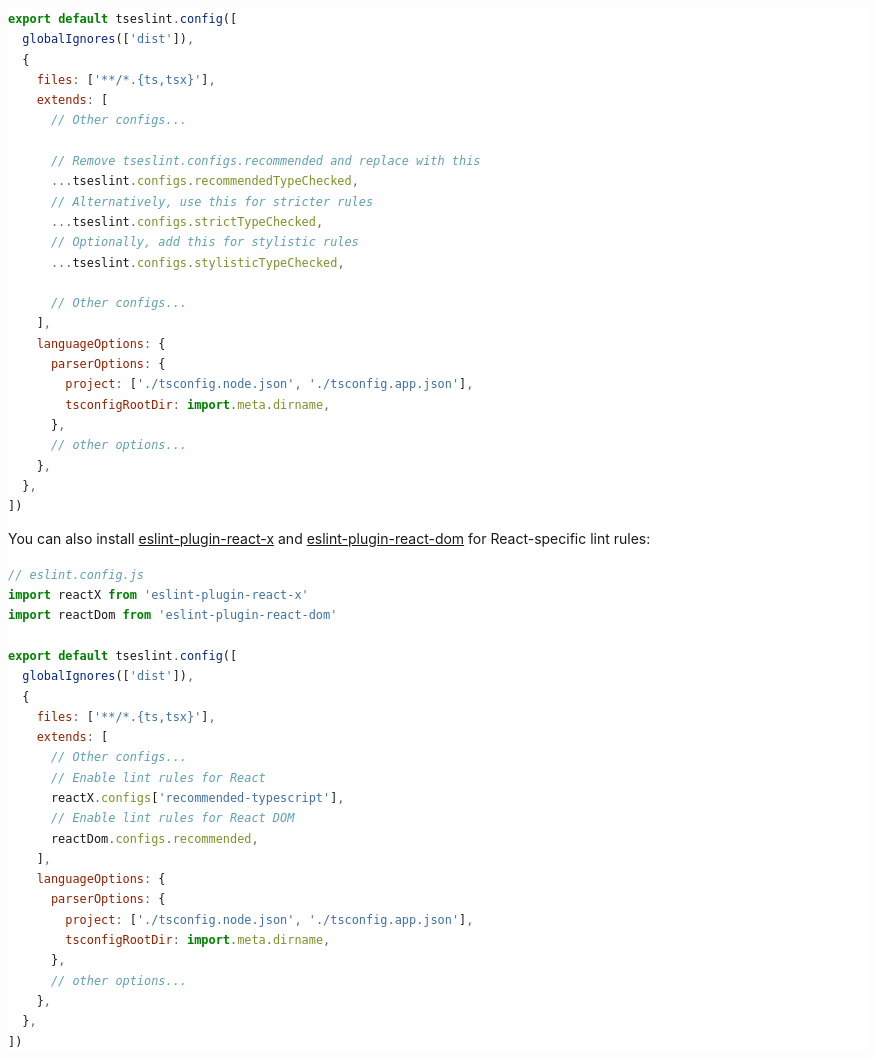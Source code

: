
 ```js
export default tseslint.config([
  globalIgnores(['dist']),
  {
    files: ['**/*.{ts,tsx}'],
    extends: [
      // Other configs...

      // Remove tseslint.configs.recommended and replace with this
      ...tseslint.configs.recommendedTypeChecked,
      // Alternatively, use this for stricter rules
      ...tseslint.configs.strictTypeChecked,
      // Optionally, add this for stylistic rules
      ...tseslint.configs.stylisticTypeChecked,

      // Other configs...
    ],
    languageOptions: {
      parserOptions: {
        project: ['./tsconfig.node.json', './tsconfig.app.json'],
        tsconfigRootDir: import.meta.dirname,
      },
      // other options...
    },
  },
])
```

You can also install [eslint-plugin-react-x](https://github.com/Rel1cx/eslint-react/tree/main/packages/plugins/eslint-plugin-react-x) and [eslint-plugin-react-dom](https://github.com/Rel1cx/eslint-react/tree/main/packages/plugins/eslint-plugin-react-dom) for React-specific lint rules:

```js
// eslint.config.js
import reactX from 'eslint-plugin-react-x'
import reactDom from 'eslint-plugin-react-dom'

export default tseslint.config([
  globalIgnores(['dist']),
  {
    files: ['**/*.{ts,tsx}'],
    extends: [
      // Other configs...
      // Enable lint rules for React
      reactX.configs['recommended-typescript'],
      // Enable lint rules for React DOM
      reactDom.configs.recommended,
    ],
    languageOptions: {
      parserOptions: {
        project: ['./tsconfig.node.json', './tsconfig.app.json'],
        tsconfigRootDir: import.meta.dirname,
      },
      // other options...
    },
  },
])
```
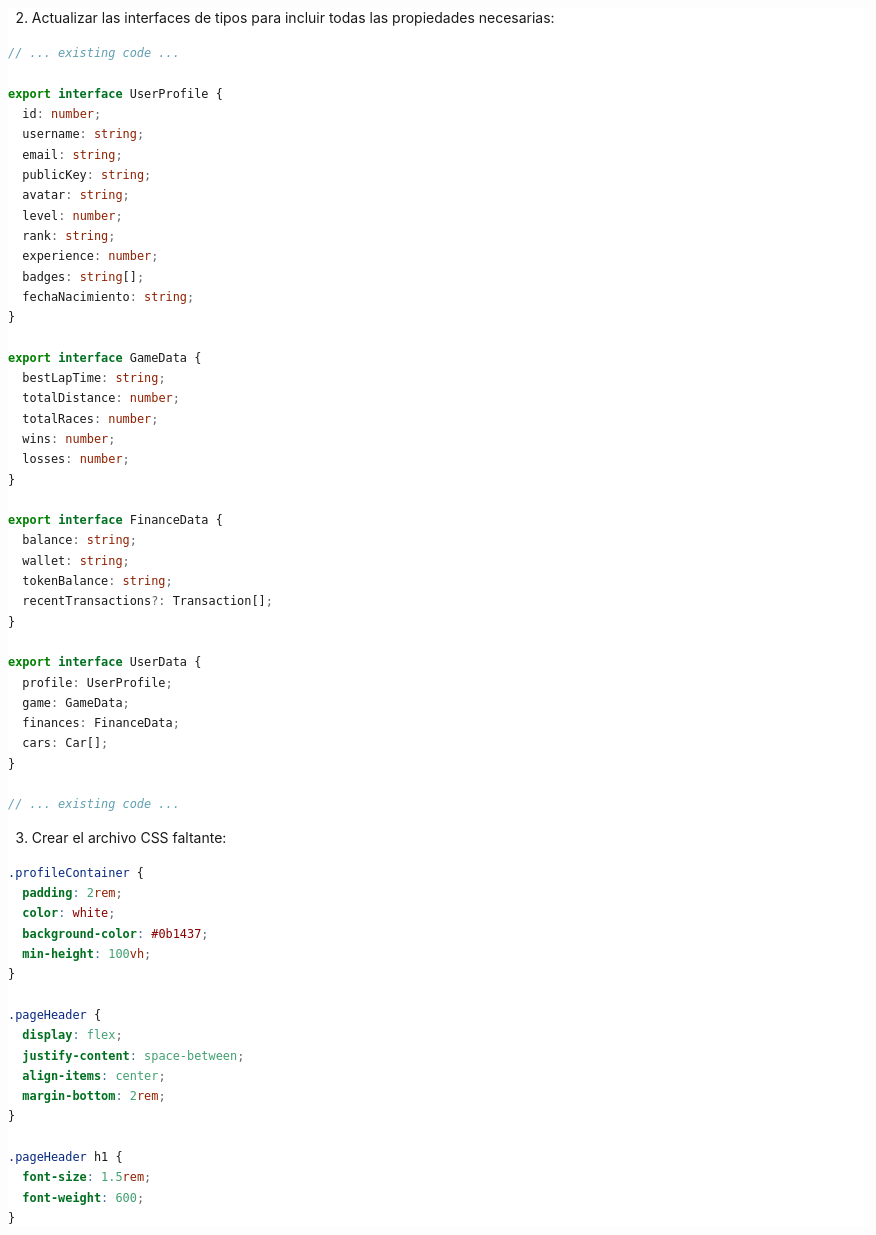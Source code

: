 2. Actualizar las interfaces de tipos para incluir todas las propiedades necesarias:

```typescript
// ... existing code ...

export interface UserProfile {
  id: number;
  username: string;
  email: string;
  publicKey: string;
  avatar: string;
  level: number;
  rank: string;
  experience: number;
  badges: string[];
  fechaNacimiento: string;
}

export interface GameData {
  bestLapTime: string;
  totalDistance: number;
  totalRaces: number;
  wins: number;
  losses: number;
}

export interface FinanceData {
  balance: string;
  wallet: string;
  tokenBalance: string;
  recentTransactions?: Transaction[];
}

export interface UserData {
  profile: UserProfile;
  game: GameData;
  finances: FinanceData;
  cars: Car[];
}

// ... existing code ...
```

3. Crear el archivo CSS faltante:

```css
.profileContainer {
  padding: 2rem;
  color: white;
  background-color: #0b1437;
  min-height: 100vh;
}

.pageHeader {
  display: flex;
  justify-content: space-between;
  align-items: center;
  margin-bottom: 2rem;
}

.pageHeader h1 {
  font-size: 1.5rem;
  font-weight: 600;
}

```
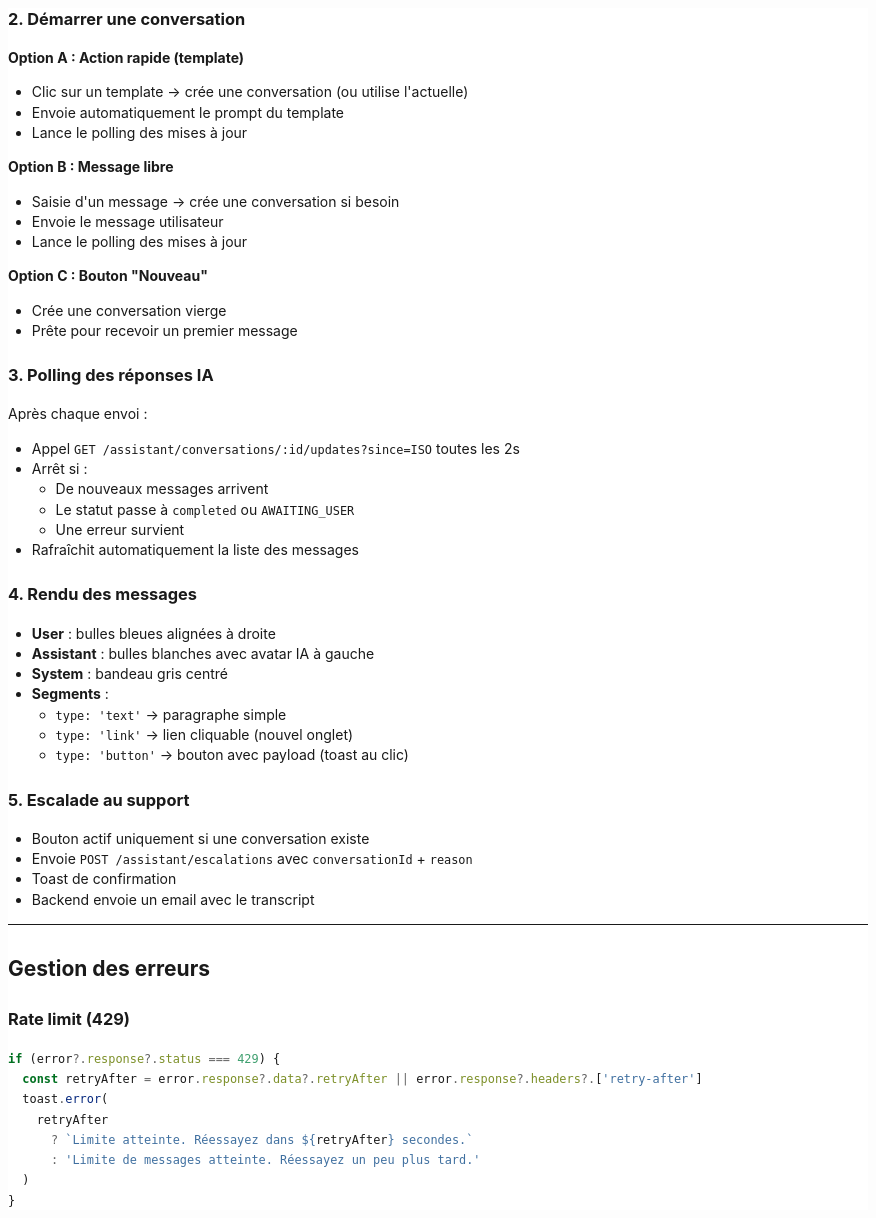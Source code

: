### 2. Démarrer une conversation
**Option A : Action rapide (template)**
- Clic sur un template → crée une conversation (ou utilise l'actuelle)
- Envoie automatiquement le prompt du template
- Lance le polling des mises à jour

**Option B : Message libre**
- Saisie d'un message → crée une conversation si besoin
- Envoie le message utilisateur
- Lance le polling des mises à jour

**Option C : Bouton "Nouveau"**
- Crée une conversation vierge
- Prête pour recevoir un premier message

### 3. Polling des réponses IA
Après chaque envoi :
- Appel `GET /assistant/conversations/:id/updates?since=ISO` toutes les 2s
- Arrêt si :
  - De nouveaux messages arrivent
  - Le statut passe à `completed` ou `AWAITING_USER`
  - Une erreur survient
- Rafraîchit automatiquement la liste des messages

### 4. Rendu des messages
- **User** : bulles bleues alignées à droite
- **Assistant** : bulles blanches avec avatar IA à gauche
- **System** : bandeau gris centré
- **Segments** :
  - `type: 'text'` → paragraphe simple
  - `type: 'link'` → lien cliquable (nouvel onglet)
  - `type: 'button'` → bouton avec payload (toast au clic)

### 5. Escalade au support
- Bouton actif uniquement si une conversation existe
- Envoie `POST /assistant/escalations` avec `conversationId` + `reason`
- Toast de confirmation
- Backend envoie un email avec le transcript

---

## Gestion des erreurs

### Rate limit (429)
```javascript
if (error?.response?.status === 429) {
  const retryAfter = error.response?.data?.retryAfter || error.response?.headers?.['retry-after']
  toast.error(
    retryAfter
      ? `Limite atteinte. Réessayez dans ${retryAfter} secondes.`
      : 'Limite de messages atteinte. Réessayez un peu plus tard.'
  )
}
```
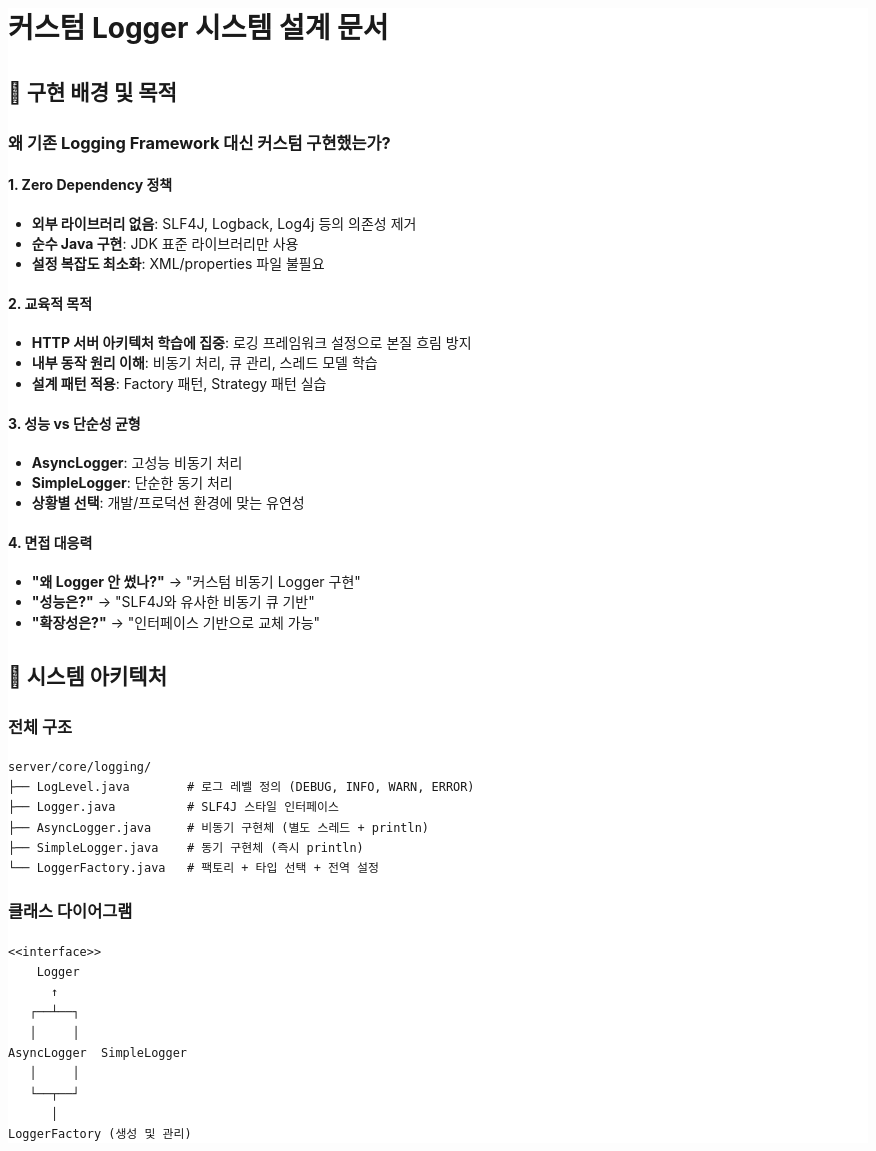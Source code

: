 # 커스텀 Logger 시스템 설계 문서

## 🎯 구현 배경 및 목적

### 왜 기존 Logging Framework 대신 커스텀 구현했는가?

#### 1. **Zero Dependency 정책**
- **외부 라이브러리 없음**: SLF4J, Logback, Log4j 등의 의존성 제거
- **순수 Java 구현**: JDK 표준 라이브러리만 사용
- **설정 복잡도 최소화**: XML/properties 파일 불필요

#### 2. **교육적 목적**
- **HTTP 서버 아키텍처 학습에 집중**: 로깅 프레임워크 설정으로 본질 흐림 방지
- **내부 동작 원리 이해**: 비동기 처리, 큐 관리, 스레드 모델 학습
- **설계 패턴 적용**: Factory 패턴, Strategy 패턴 실습

#### 3. **성능 vs 단순성 균형**
- **AsyncLogger**: 고성능 비동기 처리
- **SimpleLogger**: 단순한 동기 처리
- **상황별 선택**: 개발/프로덕션 환경에 맞는 유연성

#### 4. **면접 대응력**
- **"왜 Logger 안 썼나?"** → "커스텀 비동기 Logger 구현"
- **"성능은?"** → "SLF4J와 유사한 비동기 큐 기반"
- **"확장성은?"** → "인터페이스 기반으로 교체 가능"

## 📐 시스템 아키텍처

### 전체 구조
```
server/core/logging/
├── LogLevel.java        # 로그 레벨 정의 (DEBUG, INFO, WARN, ERROR)
├── Logger.java          # SLF4J 스타일 인터페이스
├── AsyncLogger.java     # 비동기 구현체 (별도 스레드 + println)
├── SimpleLogger.java    # 동기 구현체 (즉시 println)
└── LoggerFactory.java   # 팩토리 + 타입 선택 + 전역 설정
```

### 클래스 다이어그램
```
<<interface>>
    Logger
      ↑
   ┌──┴──┐
   │     │
AsyncLogger  SimpleLogger
   │     │
   └──┬──┘
      │
LoggerFactory (생성 및 관리)
```
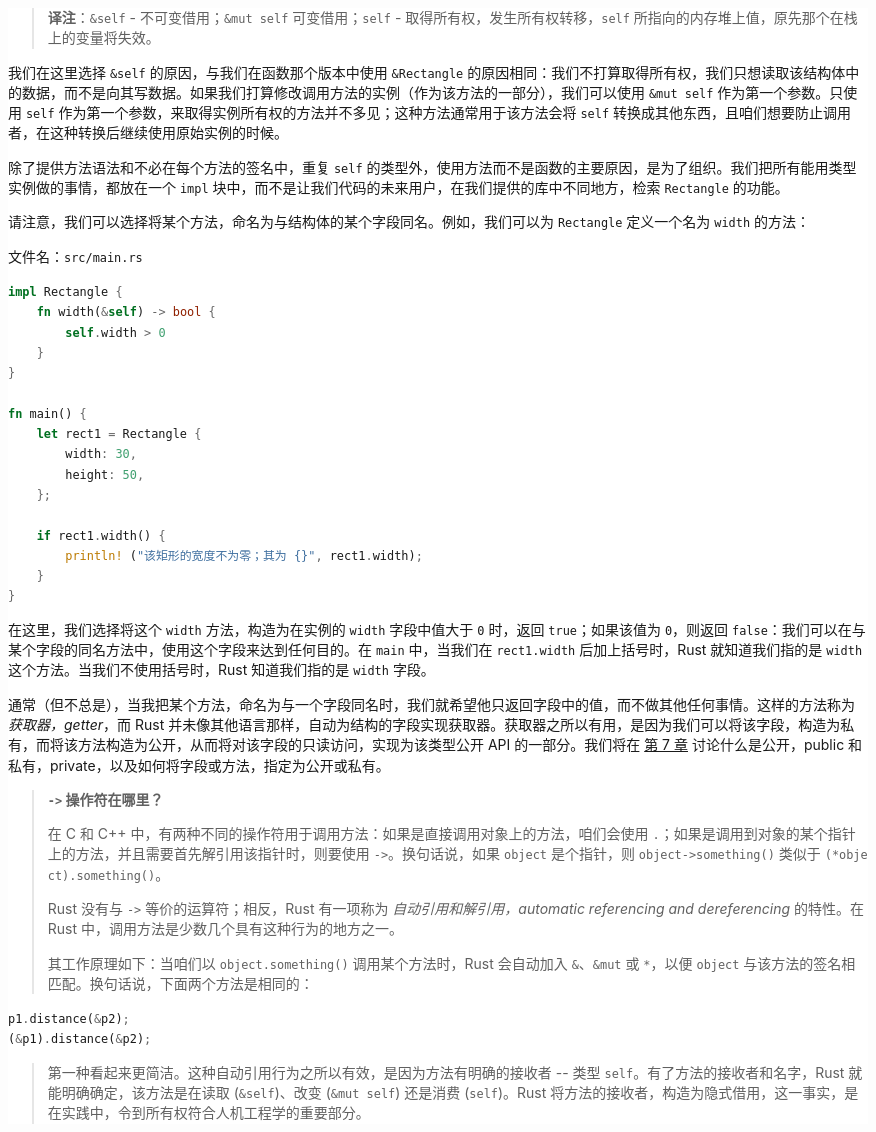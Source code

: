 
> **译注**：`&self` - 不可变借用；`&mut self` 可变借用；`self` - 取得所有权，发生所有权转移，`self` 所指向的内存堆上值，原先那个在栈上的变量将失效。


我们在这里选择 `&self` 的原因，与我们在函数那个版本中使用 `&Rectangle` 的原因相同：我们不打算取得所有权，我们只想读取该结构体中的数据，而不是向其写数据。如果我们打算修改调用方法的实例（作为该方法的一部分），我们可以使用 `&mut self` 作为第一个参数。只使用 `self` 作为第一个参数，来取得实例所有权的方法并不多见；这种方法通常用于该方法会将 `self` 转换成其他东西，且咱们想要防止调用者，在这种转换后继续使用原始实例的时候。

除了提供方法语法和不必在每个方法的签名中，重复 `self` 的类型外，使用方法而不是函数的主要原因，是为了组织。我们把所有能用类型实例做的事情，都放在一个 `impl` 块中，而不是让我们代码的未来用户，在我们提供的库中不同地方，检索 `Rectangle` 的功能。

请注意，我们可以选择将某个方法，命名为与结构体的某个字段同名。例如，我们可以为 `Rectangle` 定义一个名为 `width` 的方法：


文件名：`src/main.rs`

```rust
impl Rectangle {
    fn width(&self) -> bool {
        self.width > 0
    }
}

fn main() {
    let rect1 = Rectangle {
        width: 30,
        height: 50,
    };

    if rect1.width() {
        println! ("该矩形的宽度不为零；其为 {}", rect1.width);
    }
}
```


在这里，我们选择将这个 `width` 方法，构造为在实例的 `width` 字段中值大于 `0` 时，返回 `true`；如果该值为 `0`，则返回 `false`：我们可以在与某个字段的同名方法中，使用这个字段来达到任何目的。在 `main` 中，当我们在 `rect1.width` 后加上括号时，Rust 就知道我们指的是 `width` 这个方法。当我们不使用括号时，Rust 知道我们指的是 `width` 字段。

通常（但不总是），当我把某个方法，命名为与一个字段同名时，我们就希望他只返回字段中的值，而不做其他任何事情。这样的方法称为 *获取器，getter*，而 Rust 并未像其他语言那样，自动为结构的字段实现获取器。获取器之所以有用，是因为我们可以将该字段，构造为私有，而将该方法构造为公开，从而将对该字段的只读访问，实现为该类型公开 API 的一部分。我们将在 [第 7 章](../packages_crates_and_modules/paths.md#使用-pub-关键字对路径进行暴露) 讨论什么是公开，public 和私有，private，以及如何将字段或方法，指定为公开或私有。


> **`->` 操作符在哪里？**
>
> 在 C 和 C++ 中，有两种不同的操作符用于调用方法：如果是直接调用对象上的方法，咱们会使用 `.`；如果是调用到对象的某个指针上的方法，并且需要首先解引用该指针时，则要使用 `->`。换句话说，如果 `object` 是个指针，则 `object->something()` 类似于 `(*object).something()`。
>
> Rust 没有与 `->` 等价的运算符；相反，Rust 有一项称为 *自动引用和解引用，automatic referencing and dereferencing* 的特性。在 Rust 中，调用方法是少数几个具有这种行为的地方之一。
>
> 其工作原理如下：当咱们以 `object.something()` 调用某个方法时，Rust 会自动加入 `&`、`&mut` 或 `*`，以便 `object` 与该方法的签名相匹配。换句话说，下面两个方法是相同的：
>
```rust
p1.distance(&p2);
(&p1).distance(&p2);
```
>
> 第一种看起来更简洁。这种自动引用行为之所以有效，是因为方法有明确的接收者 -- 类型 `self`。有了方法的接收者和名字，Rust 就能明确确定，该方法是在读取 (`&self`)、改变 (`&mut self`) 还是消费 (`self`)。Rust 将方法的接收者，构造为隐式借用，这一事实，是在实践中，令到所有权符合人机工程学的重要部分。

• _Work request_: Only lines with the string "color" are wanted; please find each one in the listing and copy it.

• _Result below_:
  color: white;
  background-color: #0b1437;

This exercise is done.